Data records

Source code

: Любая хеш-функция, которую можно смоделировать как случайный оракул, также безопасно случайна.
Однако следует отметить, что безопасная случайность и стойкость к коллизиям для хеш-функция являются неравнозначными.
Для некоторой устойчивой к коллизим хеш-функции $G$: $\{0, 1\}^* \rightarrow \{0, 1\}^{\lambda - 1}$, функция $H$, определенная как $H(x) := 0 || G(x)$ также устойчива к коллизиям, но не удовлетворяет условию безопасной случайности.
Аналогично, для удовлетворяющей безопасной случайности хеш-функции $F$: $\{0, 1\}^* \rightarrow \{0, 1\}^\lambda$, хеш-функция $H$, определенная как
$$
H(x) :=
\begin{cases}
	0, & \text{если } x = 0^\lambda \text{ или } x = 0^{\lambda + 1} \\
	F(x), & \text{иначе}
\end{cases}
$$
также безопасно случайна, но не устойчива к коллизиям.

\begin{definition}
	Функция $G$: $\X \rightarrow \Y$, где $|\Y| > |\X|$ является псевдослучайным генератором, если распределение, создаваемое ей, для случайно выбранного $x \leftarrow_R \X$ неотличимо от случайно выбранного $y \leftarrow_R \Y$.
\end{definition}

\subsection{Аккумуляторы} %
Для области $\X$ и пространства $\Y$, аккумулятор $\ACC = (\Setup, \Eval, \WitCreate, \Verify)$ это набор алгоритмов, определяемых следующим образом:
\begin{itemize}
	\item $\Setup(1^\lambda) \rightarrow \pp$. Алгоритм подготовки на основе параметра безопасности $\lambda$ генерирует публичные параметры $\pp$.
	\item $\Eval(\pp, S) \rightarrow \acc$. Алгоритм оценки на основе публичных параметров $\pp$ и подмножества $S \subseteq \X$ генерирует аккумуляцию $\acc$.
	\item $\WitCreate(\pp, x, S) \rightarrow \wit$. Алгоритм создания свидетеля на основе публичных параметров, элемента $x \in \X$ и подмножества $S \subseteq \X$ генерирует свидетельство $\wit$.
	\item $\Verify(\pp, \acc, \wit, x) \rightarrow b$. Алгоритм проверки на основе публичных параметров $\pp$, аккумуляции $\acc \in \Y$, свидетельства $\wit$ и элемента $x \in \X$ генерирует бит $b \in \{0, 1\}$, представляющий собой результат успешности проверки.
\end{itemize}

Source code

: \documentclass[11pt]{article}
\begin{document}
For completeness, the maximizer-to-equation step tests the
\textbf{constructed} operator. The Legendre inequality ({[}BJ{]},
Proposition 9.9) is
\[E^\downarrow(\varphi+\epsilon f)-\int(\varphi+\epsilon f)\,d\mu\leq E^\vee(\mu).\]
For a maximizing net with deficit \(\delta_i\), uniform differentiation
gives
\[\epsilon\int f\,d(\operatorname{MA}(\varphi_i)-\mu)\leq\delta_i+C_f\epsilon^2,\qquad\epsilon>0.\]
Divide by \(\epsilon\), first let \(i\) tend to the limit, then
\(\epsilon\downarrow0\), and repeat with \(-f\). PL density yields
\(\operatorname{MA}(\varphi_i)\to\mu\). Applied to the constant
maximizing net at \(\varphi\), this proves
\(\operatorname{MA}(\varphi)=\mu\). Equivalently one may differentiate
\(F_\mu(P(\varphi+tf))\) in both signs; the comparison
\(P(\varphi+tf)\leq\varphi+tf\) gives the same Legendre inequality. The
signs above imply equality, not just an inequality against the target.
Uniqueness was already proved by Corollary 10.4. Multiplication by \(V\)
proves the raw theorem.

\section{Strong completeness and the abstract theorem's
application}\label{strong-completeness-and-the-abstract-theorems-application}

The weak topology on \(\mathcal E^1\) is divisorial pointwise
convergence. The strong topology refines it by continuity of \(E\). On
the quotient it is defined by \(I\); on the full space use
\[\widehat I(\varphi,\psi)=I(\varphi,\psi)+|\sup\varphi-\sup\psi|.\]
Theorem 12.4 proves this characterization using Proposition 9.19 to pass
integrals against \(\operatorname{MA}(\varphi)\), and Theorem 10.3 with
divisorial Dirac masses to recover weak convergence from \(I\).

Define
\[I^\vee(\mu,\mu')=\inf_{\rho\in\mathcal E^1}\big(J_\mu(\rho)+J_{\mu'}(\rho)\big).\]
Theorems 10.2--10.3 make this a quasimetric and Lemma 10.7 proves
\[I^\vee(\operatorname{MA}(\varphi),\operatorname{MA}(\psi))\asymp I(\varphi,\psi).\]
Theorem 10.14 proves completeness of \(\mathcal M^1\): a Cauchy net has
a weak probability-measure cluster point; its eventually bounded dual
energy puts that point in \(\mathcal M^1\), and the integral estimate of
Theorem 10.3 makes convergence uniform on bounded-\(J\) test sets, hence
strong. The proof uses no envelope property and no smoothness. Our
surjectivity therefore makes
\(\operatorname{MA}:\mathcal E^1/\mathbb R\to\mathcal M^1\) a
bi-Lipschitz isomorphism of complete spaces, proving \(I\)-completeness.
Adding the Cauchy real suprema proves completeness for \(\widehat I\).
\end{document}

Exercise
Would you please copy, word for word, everything above from the line containing "Divide by \(\epsilon\), first" down to the line containing "one may differentiate", those two lines included?

Answer section
Divide by \(\epsilon\), first let \(i\) tend to the limit, then
\(\epsilon\downarrow0\), and repeat with \(-f\). PL density yields
\(\operatorname{MA}(\varphi_i)\to\mu\). Applied to the constant
maximizing net at \(\varphi\), this proves
\(\operatorname{MA}(\varphi)=\mu\). Equivalently one may differentiate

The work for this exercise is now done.